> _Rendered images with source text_
= = = =
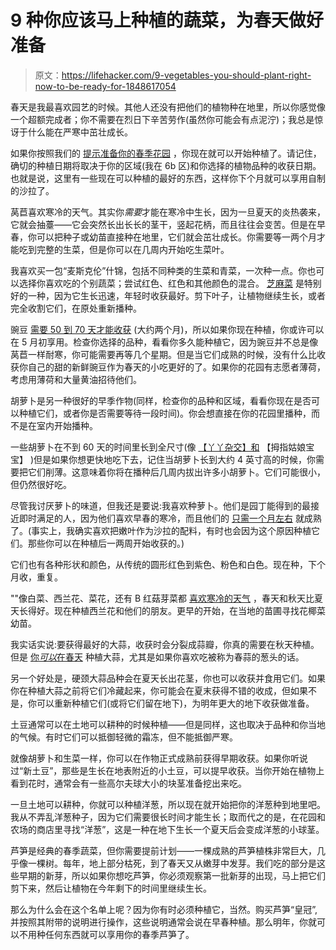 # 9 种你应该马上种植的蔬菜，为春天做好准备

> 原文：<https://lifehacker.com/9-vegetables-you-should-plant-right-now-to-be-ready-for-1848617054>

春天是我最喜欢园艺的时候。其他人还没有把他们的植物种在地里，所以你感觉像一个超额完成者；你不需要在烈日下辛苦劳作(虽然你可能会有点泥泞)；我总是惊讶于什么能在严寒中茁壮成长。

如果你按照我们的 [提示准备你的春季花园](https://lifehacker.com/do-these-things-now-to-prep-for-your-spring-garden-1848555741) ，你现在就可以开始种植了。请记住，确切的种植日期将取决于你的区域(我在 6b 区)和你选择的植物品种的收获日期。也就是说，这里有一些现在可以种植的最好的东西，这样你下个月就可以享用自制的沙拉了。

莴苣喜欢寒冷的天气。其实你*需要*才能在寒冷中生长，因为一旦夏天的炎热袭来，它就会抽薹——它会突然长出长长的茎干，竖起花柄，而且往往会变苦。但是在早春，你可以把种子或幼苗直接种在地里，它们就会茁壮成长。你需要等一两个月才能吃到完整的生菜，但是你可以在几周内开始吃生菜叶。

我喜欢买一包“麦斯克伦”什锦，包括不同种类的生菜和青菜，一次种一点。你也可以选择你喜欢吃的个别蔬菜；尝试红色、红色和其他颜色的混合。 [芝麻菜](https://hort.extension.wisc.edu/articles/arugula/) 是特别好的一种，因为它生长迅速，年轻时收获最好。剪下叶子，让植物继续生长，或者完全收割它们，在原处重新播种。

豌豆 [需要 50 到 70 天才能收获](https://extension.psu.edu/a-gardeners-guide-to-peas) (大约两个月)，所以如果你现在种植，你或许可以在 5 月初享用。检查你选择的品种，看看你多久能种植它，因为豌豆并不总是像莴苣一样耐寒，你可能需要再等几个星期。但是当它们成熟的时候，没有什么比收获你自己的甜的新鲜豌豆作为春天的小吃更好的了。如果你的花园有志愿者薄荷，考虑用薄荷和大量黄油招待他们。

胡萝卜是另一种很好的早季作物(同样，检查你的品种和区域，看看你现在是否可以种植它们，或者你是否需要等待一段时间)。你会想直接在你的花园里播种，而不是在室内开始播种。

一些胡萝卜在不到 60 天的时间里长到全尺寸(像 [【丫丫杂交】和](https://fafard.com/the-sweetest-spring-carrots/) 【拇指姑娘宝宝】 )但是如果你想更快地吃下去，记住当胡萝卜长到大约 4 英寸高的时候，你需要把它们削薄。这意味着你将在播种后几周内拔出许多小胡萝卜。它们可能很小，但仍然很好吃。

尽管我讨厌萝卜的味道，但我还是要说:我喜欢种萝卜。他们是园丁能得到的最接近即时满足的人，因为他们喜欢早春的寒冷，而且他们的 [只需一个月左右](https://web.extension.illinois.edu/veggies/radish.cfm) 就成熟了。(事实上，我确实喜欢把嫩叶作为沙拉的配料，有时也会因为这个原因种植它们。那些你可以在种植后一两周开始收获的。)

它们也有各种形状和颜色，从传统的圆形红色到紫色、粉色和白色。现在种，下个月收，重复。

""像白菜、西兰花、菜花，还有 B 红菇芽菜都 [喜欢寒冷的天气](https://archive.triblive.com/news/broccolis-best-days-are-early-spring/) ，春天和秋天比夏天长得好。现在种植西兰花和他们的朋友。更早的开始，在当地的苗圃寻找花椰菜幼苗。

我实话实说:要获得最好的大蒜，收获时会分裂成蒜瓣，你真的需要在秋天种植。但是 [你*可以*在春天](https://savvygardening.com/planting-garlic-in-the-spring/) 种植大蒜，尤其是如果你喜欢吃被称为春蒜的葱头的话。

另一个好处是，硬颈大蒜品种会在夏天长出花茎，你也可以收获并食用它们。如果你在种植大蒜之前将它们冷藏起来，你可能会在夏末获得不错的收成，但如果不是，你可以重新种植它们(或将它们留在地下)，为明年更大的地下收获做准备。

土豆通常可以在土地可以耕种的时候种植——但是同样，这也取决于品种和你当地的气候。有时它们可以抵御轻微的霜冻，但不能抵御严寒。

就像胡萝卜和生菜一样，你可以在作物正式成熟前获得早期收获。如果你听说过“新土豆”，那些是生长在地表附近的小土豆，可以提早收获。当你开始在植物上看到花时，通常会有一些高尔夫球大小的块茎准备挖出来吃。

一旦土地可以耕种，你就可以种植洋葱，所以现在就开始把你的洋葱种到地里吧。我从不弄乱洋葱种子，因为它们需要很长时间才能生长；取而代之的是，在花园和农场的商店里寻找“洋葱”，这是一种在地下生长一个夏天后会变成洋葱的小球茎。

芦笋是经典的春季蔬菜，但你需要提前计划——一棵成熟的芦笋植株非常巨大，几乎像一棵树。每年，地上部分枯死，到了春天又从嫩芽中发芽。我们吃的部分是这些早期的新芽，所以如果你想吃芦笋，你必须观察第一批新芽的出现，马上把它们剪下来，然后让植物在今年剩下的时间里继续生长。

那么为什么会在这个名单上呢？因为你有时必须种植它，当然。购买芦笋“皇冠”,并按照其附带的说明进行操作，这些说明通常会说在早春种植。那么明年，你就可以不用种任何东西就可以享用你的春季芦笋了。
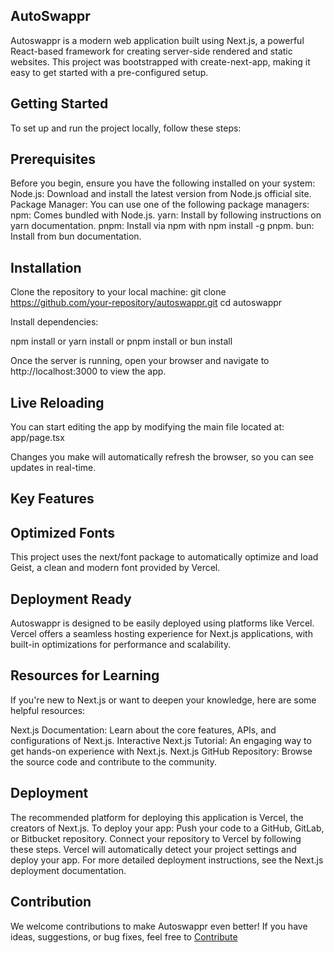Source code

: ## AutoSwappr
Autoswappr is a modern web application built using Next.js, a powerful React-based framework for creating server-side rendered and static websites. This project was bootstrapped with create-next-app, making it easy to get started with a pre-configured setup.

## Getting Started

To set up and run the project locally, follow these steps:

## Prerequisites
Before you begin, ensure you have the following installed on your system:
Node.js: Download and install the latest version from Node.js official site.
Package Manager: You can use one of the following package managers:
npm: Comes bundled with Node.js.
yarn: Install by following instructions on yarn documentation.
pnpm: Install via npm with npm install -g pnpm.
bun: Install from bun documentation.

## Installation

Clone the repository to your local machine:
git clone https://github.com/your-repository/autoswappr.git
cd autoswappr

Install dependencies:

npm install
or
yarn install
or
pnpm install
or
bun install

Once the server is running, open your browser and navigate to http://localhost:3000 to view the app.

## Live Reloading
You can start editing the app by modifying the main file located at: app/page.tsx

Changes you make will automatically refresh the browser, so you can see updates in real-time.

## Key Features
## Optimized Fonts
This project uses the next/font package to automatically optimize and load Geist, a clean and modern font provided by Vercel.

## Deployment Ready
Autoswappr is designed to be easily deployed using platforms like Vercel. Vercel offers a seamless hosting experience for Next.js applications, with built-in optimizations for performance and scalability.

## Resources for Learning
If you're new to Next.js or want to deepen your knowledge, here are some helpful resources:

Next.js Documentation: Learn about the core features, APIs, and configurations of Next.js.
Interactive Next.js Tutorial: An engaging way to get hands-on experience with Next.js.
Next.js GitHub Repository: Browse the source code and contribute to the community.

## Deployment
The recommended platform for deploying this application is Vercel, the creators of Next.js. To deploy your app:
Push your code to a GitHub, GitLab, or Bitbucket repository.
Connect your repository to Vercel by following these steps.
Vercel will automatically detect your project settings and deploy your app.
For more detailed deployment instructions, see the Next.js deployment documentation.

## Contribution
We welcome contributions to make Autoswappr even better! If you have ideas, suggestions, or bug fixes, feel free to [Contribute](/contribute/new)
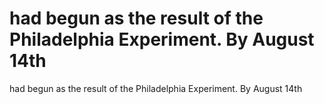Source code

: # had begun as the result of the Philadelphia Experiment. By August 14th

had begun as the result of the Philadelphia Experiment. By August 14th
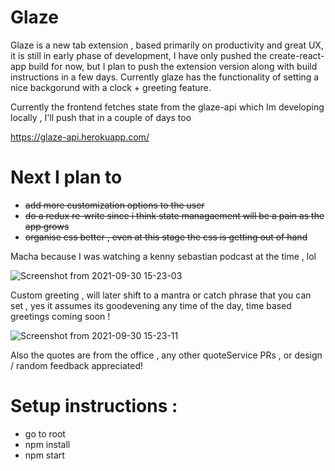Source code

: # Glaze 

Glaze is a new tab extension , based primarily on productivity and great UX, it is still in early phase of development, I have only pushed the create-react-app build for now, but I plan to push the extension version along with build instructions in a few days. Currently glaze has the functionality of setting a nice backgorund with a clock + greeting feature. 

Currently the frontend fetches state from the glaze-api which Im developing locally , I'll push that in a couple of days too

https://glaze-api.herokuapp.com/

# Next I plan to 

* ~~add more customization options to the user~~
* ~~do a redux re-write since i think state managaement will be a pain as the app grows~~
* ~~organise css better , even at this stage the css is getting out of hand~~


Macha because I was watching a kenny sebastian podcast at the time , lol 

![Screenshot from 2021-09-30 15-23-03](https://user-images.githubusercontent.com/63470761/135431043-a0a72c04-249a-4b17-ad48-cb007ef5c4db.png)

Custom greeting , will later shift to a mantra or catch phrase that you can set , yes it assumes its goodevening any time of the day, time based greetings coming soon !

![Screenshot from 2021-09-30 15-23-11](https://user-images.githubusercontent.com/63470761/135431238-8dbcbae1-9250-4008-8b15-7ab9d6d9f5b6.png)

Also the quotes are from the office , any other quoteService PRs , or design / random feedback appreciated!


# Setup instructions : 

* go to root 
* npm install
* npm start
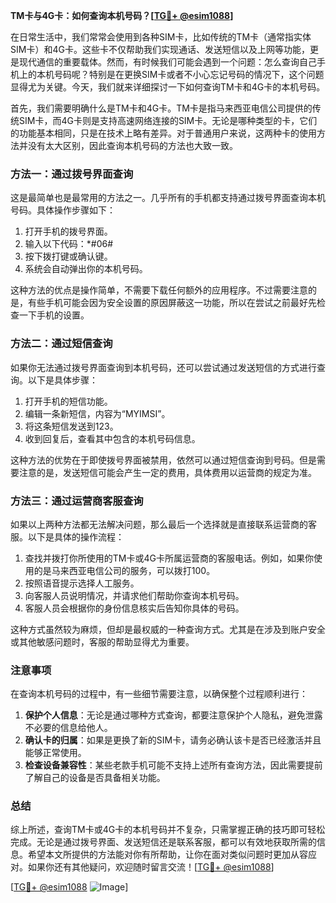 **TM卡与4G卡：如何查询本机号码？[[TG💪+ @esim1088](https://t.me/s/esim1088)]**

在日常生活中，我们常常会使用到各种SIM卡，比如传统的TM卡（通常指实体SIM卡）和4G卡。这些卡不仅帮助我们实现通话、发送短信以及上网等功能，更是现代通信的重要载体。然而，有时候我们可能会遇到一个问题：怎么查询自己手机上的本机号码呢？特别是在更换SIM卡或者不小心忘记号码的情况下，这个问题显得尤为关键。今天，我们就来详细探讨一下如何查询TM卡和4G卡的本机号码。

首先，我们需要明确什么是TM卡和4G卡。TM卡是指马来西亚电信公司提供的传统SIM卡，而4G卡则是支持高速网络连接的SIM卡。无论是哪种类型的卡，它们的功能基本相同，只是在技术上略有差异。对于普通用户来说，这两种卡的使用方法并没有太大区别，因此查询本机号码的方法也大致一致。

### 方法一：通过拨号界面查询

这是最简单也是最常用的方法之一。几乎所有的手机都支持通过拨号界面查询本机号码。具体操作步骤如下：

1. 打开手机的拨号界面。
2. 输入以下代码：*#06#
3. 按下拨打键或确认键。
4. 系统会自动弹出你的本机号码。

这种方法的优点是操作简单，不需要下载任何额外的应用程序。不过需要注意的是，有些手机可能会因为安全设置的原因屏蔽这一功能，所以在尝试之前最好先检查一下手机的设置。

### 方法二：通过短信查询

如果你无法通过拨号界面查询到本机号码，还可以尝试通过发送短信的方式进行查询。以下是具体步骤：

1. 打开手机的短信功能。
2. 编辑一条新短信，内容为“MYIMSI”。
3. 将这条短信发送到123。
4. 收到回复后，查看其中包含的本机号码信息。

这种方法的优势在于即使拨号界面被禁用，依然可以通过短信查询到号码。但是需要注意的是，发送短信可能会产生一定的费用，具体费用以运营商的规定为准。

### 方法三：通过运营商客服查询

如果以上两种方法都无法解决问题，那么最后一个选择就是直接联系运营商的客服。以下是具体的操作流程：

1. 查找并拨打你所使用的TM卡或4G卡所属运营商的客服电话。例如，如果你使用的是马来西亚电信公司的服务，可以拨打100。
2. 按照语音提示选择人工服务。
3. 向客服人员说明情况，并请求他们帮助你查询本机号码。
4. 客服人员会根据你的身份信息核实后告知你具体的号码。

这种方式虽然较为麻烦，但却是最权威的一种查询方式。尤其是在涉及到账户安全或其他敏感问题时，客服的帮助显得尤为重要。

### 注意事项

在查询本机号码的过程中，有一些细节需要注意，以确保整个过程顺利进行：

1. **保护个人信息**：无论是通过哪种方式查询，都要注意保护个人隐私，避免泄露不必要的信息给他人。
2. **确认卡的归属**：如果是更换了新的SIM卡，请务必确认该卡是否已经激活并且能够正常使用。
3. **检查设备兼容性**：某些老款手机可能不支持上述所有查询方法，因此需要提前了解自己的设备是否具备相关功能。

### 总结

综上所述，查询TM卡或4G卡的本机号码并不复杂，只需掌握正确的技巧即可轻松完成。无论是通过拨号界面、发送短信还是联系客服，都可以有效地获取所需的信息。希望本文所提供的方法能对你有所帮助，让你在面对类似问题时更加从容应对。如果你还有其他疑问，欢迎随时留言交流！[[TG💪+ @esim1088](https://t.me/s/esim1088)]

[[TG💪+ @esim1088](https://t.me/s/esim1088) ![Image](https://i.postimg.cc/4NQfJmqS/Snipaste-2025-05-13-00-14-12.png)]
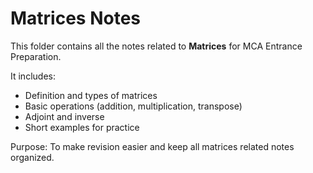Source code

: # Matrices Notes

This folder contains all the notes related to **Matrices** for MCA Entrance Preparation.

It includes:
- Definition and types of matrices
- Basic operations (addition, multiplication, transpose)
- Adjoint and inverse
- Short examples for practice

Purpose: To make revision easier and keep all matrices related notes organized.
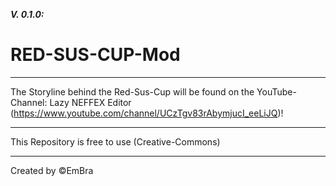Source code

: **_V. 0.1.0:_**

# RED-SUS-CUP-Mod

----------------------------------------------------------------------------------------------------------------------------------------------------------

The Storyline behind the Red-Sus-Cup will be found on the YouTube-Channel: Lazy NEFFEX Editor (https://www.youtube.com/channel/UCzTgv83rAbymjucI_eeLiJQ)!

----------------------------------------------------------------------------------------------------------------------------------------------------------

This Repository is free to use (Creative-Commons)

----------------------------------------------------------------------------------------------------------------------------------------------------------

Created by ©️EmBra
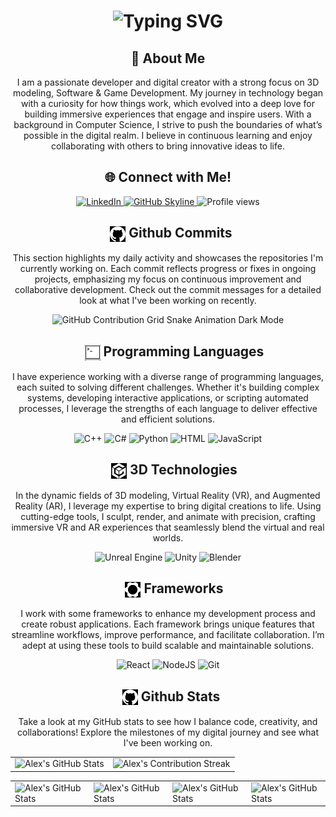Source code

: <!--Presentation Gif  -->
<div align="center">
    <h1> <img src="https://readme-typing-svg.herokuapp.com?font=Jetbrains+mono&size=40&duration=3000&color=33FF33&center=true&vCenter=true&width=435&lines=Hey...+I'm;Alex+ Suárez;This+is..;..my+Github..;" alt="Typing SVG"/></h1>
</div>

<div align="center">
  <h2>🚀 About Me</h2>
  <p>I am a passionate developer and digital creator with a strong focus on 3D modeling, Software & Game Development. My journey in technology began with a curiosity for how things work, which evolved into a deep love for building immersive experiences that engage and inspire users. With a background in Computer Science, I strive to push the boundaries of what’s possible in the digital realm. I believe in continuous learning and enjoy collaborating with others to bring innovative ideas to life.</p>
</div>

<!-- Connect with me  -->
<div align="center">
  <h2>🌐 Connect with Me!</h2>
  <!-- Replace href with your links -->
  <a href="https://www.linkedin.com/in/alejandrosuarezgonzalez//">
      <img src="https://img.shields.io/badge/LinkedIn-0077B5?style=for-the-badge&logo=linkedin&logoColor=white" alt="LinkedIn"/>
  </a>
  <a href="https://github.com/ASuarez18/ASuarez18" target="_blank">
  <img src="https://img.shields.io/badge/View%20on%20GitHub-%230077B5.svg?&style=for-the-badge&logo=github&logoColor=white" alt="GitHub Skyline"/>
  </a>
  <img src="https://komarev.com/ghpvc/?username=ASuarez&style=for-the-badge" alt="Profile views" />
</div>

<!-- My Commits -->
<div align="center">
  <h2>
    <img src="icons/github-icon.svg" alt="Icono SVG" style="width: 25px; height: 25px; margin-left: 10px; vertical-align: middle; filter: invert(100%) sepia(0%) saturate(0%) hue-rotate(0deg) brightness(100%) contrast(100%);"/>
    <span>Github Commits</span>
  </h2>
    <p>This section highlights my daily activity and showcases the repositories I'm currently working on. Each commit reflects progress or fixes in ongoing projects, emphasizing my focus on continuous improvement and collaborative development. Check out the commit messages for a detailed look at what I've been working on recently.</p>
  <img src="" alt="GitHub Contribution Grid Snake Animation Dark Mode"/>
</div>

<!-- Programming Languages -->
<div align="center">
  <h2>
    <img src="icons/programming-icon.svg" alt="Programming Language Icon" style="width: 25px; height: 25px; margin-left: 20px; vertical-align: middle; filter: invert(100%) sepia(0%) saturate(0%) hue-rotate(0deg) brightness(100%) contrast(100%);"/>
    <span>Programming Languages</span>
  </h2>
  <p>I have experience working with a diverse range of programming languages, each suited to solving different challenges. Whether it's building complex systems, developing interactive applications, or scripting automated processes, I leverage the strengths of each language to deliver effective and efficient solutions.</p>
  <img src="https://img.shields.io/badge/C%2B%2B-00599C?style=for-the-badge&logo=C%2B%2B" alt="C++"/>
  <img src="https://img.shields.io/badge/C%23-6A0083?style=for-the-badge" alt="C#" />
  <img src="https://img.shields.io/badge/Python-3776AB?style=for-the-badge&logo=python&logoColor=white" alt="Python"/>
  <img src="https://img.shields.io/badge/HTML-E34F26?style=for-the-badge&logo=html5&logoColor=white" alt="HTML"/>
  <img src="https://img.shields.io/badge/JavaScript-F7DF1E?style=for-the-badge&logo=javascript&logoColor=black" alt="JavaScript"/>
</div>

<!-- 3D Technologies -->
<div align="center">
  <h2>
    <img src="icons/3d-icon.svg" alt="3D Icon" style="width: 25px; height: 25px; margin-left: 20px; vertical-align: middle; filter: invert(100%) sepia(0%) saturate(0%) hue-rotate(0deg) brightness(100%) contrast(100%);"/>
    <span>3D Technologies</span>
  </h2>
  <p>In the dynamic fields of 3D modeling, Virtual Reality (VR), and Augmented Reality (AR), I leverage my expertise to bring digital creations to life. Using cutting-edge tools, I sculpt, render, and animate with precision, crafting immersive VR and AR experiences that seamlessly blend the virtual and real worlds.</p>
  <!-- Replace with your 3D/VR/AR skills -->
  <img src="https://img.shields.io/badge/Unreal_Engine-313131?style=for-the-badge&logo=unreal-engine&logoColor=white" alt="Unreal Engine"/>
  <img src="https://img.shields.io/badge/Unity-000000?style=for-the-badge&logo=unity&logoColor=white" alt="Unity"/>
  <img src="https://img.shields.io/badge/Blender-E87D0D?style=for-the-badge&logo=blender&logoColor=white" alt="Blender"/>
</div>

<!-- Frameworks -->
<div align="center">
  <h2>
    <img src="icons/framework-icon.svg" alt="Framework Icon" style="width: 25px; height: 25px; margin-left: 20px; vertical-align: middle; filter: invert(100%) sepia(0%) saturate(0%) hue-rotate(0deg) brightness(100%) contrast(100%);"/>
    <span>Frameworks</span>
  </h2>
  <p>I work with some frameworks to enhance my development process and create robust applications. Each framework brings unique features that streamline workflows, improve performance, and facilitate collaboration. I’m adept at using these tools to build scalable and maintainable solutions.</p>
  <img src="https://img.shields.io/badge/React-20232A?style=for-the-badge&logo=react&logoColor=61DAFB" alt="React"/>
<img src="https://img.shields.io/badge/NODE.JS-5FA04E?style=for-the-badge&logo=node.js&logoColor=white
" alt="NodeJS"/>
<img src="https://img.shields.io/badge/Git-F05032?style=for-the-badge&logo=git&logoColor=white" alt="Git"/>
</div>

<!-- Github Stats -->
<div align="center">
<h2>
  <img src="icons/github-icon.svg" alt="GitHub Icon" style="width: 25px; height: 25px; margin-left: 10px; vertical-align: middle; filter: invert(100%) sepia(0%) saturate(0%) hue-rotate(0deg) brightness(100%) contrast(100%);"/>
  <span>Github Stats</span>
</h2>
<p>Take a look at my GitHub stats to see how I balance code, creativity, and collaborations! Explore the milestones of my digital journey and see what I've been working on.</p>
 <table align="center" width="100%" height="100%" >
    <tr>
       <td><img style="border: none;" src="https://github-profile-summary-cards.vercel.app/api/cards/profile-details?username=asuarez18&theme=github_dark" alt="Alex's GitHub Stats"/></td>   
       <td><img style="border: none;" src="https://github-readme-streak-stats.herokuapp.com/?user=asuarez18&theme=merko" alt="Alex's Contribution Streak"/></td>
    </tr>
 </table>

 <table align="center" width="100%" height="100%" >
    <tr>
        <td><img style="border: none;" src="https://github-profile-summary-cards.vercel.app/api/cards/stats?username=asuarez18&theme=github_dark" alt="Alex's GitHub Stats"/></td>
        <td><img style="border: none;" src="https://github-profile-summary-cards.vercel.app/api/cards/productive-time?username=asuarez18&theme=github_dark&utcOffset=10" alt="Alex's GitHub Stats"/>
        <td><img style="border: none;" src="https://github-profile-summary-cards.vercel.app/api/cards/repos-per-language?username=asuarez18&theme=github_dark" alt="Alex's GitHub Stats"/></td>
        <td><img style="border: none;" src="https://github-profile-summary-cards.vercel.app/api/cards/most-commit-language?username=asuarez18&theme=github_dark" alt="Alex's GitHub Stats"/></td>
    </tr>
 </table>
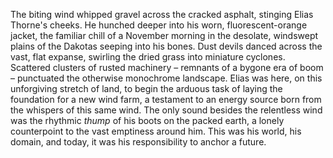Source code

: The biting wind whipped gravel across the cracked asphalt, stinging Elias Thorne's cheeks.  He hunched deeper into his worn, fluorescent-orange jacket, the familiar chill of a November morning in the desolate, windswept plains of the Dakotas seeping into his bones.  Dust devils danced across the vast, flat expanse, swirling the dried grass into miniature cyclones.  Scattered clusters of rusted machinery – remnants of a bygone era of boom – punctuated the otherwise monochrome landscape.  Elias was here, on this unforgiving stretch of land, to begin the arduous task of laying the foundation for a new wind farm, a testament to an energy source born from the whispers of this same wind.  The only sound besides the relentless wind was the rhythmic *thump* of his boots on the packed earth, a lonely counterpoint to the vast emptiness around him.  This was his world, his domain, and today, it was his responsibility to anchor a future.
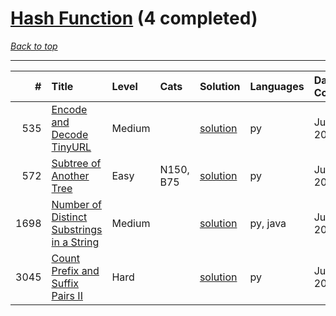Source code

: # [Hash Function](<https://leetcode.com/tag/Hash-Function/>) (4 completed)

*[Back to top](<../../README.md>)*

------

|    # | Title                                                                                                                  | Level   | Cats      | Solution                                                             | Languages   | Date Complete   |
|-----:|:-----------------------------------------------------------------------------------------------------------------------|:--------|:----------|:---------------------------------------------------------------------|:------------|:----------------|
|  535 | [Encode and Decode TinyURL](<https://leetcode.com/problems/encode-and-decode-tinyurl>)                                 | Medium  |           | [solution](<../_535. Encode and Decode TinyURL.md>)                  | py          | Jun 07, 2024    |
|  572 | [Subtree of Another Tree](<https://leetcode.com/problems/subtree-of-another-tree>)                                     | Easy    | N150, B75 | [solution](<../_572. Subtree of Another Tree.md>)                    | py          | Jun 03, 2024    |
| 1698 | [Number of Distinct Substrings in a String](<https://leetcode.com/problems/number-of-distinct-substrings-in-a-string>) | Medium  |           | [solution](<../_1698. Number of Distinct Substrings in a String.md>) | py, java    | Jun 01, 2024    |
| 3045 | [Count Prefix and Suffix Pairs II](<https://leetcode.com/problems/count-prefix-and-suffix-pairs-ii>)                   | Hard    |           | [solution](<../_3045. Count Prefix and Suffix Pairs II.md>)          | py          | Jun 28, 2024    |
= = = =
> _To do_
Your reply is to repeat, unchanged, the lines above running from the one with "pnpm install" up to and including the one with "If you're new".

> _Result of this exercise_
pnpm install
or
bun install

Once the server is running, open your browser and navigate to http://localhost:3000 to view the app.

## Live Reloading
You can start editing the app by modifying the main file located at: app/page.tsx

Changes you make will automatically refresh the browser, so you can see updates in real-time.

## Key Features
## Optimized Fonts
This project uses the next/font package to automatically optimize and load Geist, a clean and modern font provided by Vercel.

## Deployment Ready
Autoswappr is designed to be easily deployed using platforms like Vercel. Vercel offers a seamless hosting experience for Next.js applications, with built-in optimizations for performance and scalability.

## Resources for Learning
If you're new to Next.js or want to deepen your knowledge, here are some helpful resources:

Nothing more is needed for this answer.